======== EXTRACTED RECORDS
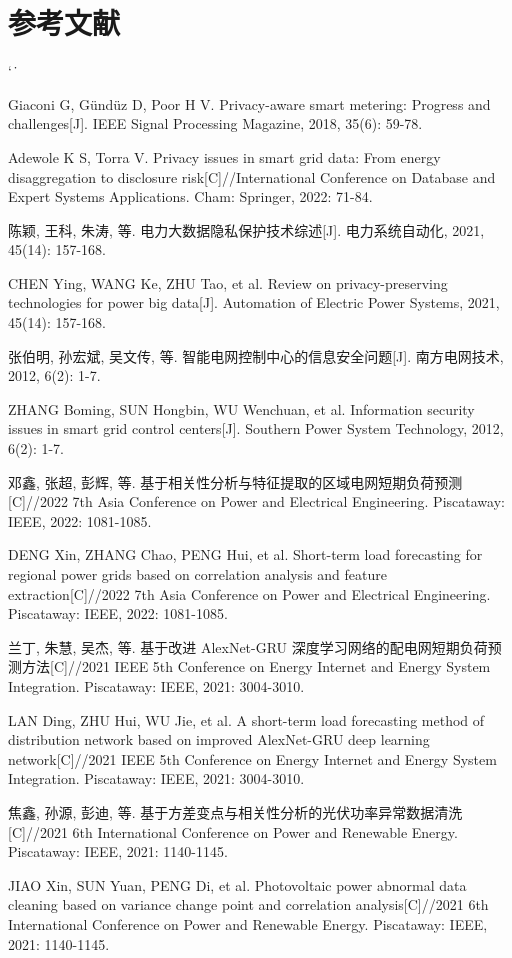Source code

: \documentclass[UTF8,zihao=5,twoside]{ctexart}
\makeatletter
\numberwithin{equation}{section}
\renewcommand{\refname}{参考文献}
\renewenvironment{thebibliography}[1]{%
  \section*{\refname}%
  \small
  \list{[\arabic{enumi}]}{%
    \settowidth\labelwidth{[#1]}%
    \leftmargin\labelwidth
    \advance\leftmargin\labelsep
    \usecounter{enumi}}
  \sloppy\clubpenalty4000\widowpenalty4000\sfcode`\.\ \@m
}{\def\@noitemerr{\@latex@warning{Empty `thebibliography' environment}}\endlist}
\makeatother
\begin{document}
\begin{thebibliography}{99}
Giaconi G, Gündüz D, Poor H V. Privacy-aware smart metering: Progress and challenges[J]. IEEE Signal Processing Magazine, 2018, 35(6): 59-78.

Adewole K S, Torra V. Privacy issues in smart grid data: From energy disaggregation to disclosure risk[C]//International Conference on Database and Expert Systems Applications. Cham: Springer, 2022: 71-84.

陈颖, 王科, 朱涛, 等. 电力大数据隐私保护技术综述[J]. 电力系统自动化, 2021, 45(14): 157-168.

CHEN Ying, WANG Ke, ZHU Tao, et al. Review on privacy-preserving technologies for power big data[J]. Automation of Electric Power Systems, 2021, 45(14): 157-168.

张伯明, 孙宏斌, 吴文传, 等. 智能电网控制中心的信息安全问题[J]. 南方电网技术, 2012, 6(2): 1-7.

ZHANG Boming, SUN Hongbin, WU Wenchuan, et al. Information security issues in smart grid control centers[J]. Southern Power System Technology, 2012, 6(2): 1-7.

邓鑫, 张超, 彭辉, 等. 基于相关性分析与特征提取的区域电网短期负荷预测[C]//2022 7th Asia Conference on Power and Electrical Engineering. Piscataway: IEEE, 2022: 1081-1085.

DENG Xin, ZHANG Chao, PENG Hui, et al. Short-term load forecasting for regional power grids based on correlation analysis and feature extraction[C]//2022 7th Asia Conference on Power and Electrical Engineering. Piscataway: IEEE, 2022: 1081-1085.

兰丁, 朱慧, 吴杰, 等. 基于改进 AlexNet-GRU 深度学习网络的配电网短期负荷预测方法[C]//2021 IEEE 5th Conference on Energy Internet and Energy System Integration. Piscataway: IEEE, 2021: 3004-3010.

LAN Ding, ZHU Hui, WU Jie, et al. A short-term load forecasting method of distribution network based on improved AlexNet-GRU deep learning network[C]//2021 IEEE 5th Conference on Energy Internet and Energy System Integration. Piscataway: IEEE, 2021: 3004-3010.

焦鑫, 孙源, 彭迪, 等. 基于方差变点与相关性分析的光伏功率异常数据清洗[C]//2021 6th International Conference on Power and Renewable Energy. Piscataway: IEEE, 2021: 1140-1145.

JIAO Xin, SUN Yuan, PENG Di, et al. Photovoltaic power abnormal data cleaning based on variance change point and correlation analysis[C]//2021 6th International Conference on Power and Renewable Energy. Piscataway: IEEE, 2021: 1140-1145.


\end{thebibliography}
\end{document}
================
Only the lines with the string "issues" are wanted; pick them out of the records above and copy them.

→ **THE COMPLETED TASK**
Adewole K S, Torra V. Privacy issues in smart grid data: From energy disaggregation to disclosure risk[C]//International Conference on Database and Expert Systems Applications. Cham: Springer, 2022: 71-84.
ZHANG Boming, SUN Hongbin, WU Wenchuan, et al. Information security issues in smart grid control centers[J]. Southern Power System Technology, 2012, 6(2): 1-7.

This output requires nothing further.